WHAT YOU NEED TO DO: Reproduce the listing exactly and skip over any pictures.
===
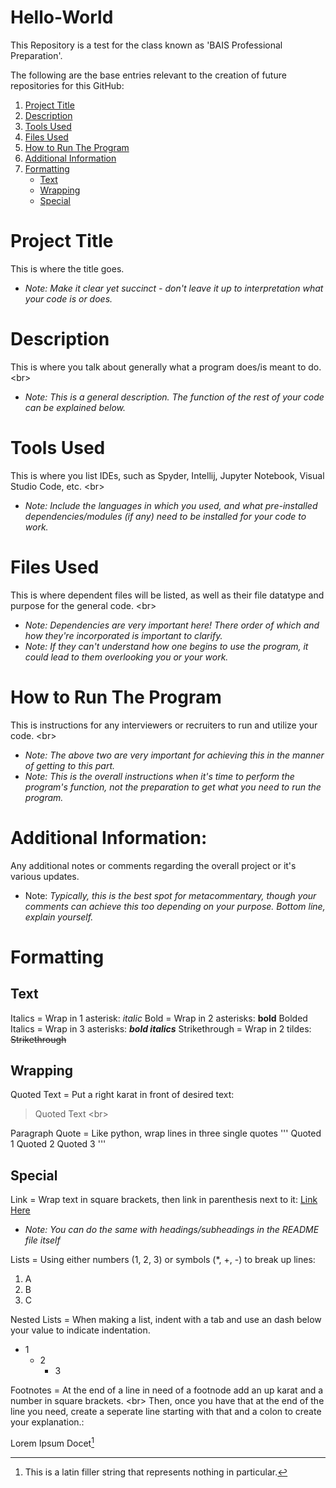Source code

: # Hello-World
This Repository is a test for the class known as 'BAIS Professional Preparation'.

The following are the base entries relevant to the creation of future repositories for this GitHub:

1. [Project Title](#Project-Title)
2. [Description](#Description)
3. [Tools Used](#Tools-Used)
4. [Files Used](#Files-Used)
5. [How to Run The Program](#How-to-Run-The-Program)
6. [Additional Information](#Additional-Information)
7. [Formatting](#Formatting)
   - [Text](##Text)
   - [Wrapping](##Wrapping)
   - [Special](##Special)

# Project Title
This is where the title goes. <br>
- *Note: Make it clear yet succinct - don't leave it up to interpretation what your code is or does.*

# Description
This is where you talk about generally what a program does/is meant to do. <br\>
- *Note: This is a general description. The function of the rest of your code can be explained below.*

# Tools Used
This is where you list IDEs, such as Spyder, Intellij, Jupyter Notebook, Visual Studio Code, etc. <br\>
- *Note: Include the languages in which you used, and what pre-installed dependencies/modules (if any) need to be installed for your code to work.*

# Files Used
This is where dependent files will be listed, as well as their file datatype and purpose for the general code. <br\>
- *Note: Dependencies are very important here! There order of which and how they're incorporated is important to clarify.*
- *Note: If they can't understand how one begins to use the program, it could lead to them overlooking you or your work.*

# How to Run The Program
This is instructions for any interviewers or recruiters to run and utilize your code. <br\>
- *Note: The above two are very important for achieving this in the manner of getting to this part.*
- *Note: This is the overall instructions when it's time to perform the program's function, not the preparation to get what you need to run the program.*

# Additional Information:
Any additional notes or comments regarding the overall project or it's various updates.
- Note: *Typically, this is the best spot for metacommentary, though your comments can achieve this too depending on your purpose. Bottom line, explain yourself.*

# Formatting

## Text
Italics = Wrap in 1 asterisk: *italic*
Bold = Wrap in 2 asterisks: **bold**
Bolded Italics = Wrap in 3 asterisks: ***bold italics***
Strikethrough = Wrap in 2 tildes: ~~Strikethrough~~


## Wrapping
Quoted Text = Put a right karat in front of desired text: 
> Quoted Text <br\>

Paragraph Quote = Like python, wrap lines in three single quotes
'''
Quoted 1
Quoted 2
Quoted 3
'''

## Special

Link = Wrap text in square brackets, then link in parenthesis next to it: [Link Here](https://docs.github.com/en/get-started/writing-on-github/getting-started-with-writing-and-formatting-on-github/basic-writing-and-formatting-syntax)
- *Note: You can do the same with headings/subheadings in the README file itself*

Lists = Using either numbers (1, 2, 3) or symbols (*, +, -) to break up lines:
1. A
2. B
3. C

Nested Lists = When making a list, indent with a tab and use an dash below your value to indicate indentation.
- 1
  - 2
    - 3

Footnotes = At the end of a line in need of a footnode add an up karat and a number in square brackets. <br\>
Then, once you have that at the end of the line you need, create a seperate line starting with that and a colon to create your explanation.:

Lorem Ipsum Docet[^1]

[^1]: This is a latin filler string that represents nothing in particular.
===
RESPONSE BELOW:
Source code

: # Hello-World
This Repository is a test for the class known as 'BAIS Professional Preparation'.

The following are the base entries relevant to the creation of future repositories for this GitHub:

1. [Project Title](#Project-Title)
2. [Description](#Description)
3. [Tools Used](#Tools-Used)
4. [Files Used](#Files-Used)
5. [How to Run The Program](#How-to-Run-The-Program)
6. [Additional Information](#Additional-Information)
7. [Formatting](#Formatting)
   - [Text](##Text)
   - [Wrapping](##Wrapping)
   - [Special](##Special)

# Project Title
This is where the title goes. <br>
- *Note: Make it clear yet succinct - don't leave it up to interpretation what your code is or does.*

# Description
This is where you talk about generally what a program does/is meant to do. <br\>
- *Note: This is a general description. The function of the rest of your code can be explained below.*

# Tools Used
This is where you list IDEs, such as Spyder, Intellij, Jupyter Notebook, Visual Studio Code, etc. <br\>
- *Note: Include the languages in which you used, and what pre-installed dependencies/modules (if any) need to be installed for your code to work.*

# Files Used
This is where dependent files will be listed, as well as their file datatype and purpose for the general code. <br\>
- *Note: Dependencies are very important here! There order of which and how they're incorporated is important to clarify.*
- *Note: If they can't understand how one begins to use the program, it could lead to them overlooking you or your work.*

# How to Run The Program
This is instructions for any interviewers or recruiters to run and utilize your code. <br\>
- *Note: The above two are very important for achieving this in the manner of getting to this part.*
- *Note: This is the overall instructions when it's time to perform the program's function, not the preparation to get what you need to run the program.*

# Additional Information:
Any additional notes or comments regarding the overall project or it's various updates.
- Note: *Typically, this is the best spot for metacommentary, though your comments can achieve this too depending on your purpose. Bottom line, explain yourself.*

# Formatting

## Text
Italics = Wrap in 1 asterisk: *italic*
Bold = Wrap in 2 asterisks: **bold**
Bolded Italics = Wrap in 3 asterisks: ***bold italics***
Strikethrough = Wrap in 2 tildes: ~~Strikethrough~~


## Wrapping
Quoted Text = Put a right karat in front of desired text: 
> Quoted Text <br\>

Paragraph Quote = Like python, wrap lines in three single quotes
'''
Quoted 1
Quoted 2
Quoted 3
'''

## Special

Link = Wrap text in square brackets, then link in parenthesis next to it: [Link Here](https://docs.github.com/en/get-started/writing-on-github/getting-started-with-writing-and-formatting-on-github/basic-writing-and-formatting-syntax)
- *Note: You can do the same with headings/subheadings in the README file itself*

Lists = Using either numbers (1, 2, 3) or symbols (*, +, -) to break up lines:
1. A
2. B
3. C

Nested Lists = When making a list, indent with a tab and use an dash below your value to indicate indentation.
- 1
  - 2
    - 3

Footnotes = At the end of a line in need of a footnode add an up karat and a number in square brackets. <br\>
Then, once you have that at the end of the line you need, create a seperate line starting with that and a colon to create your explanation.:

Lorem Ipsum Docet[^1]

[^1]: This is a latin filler string that represents nothing in particular.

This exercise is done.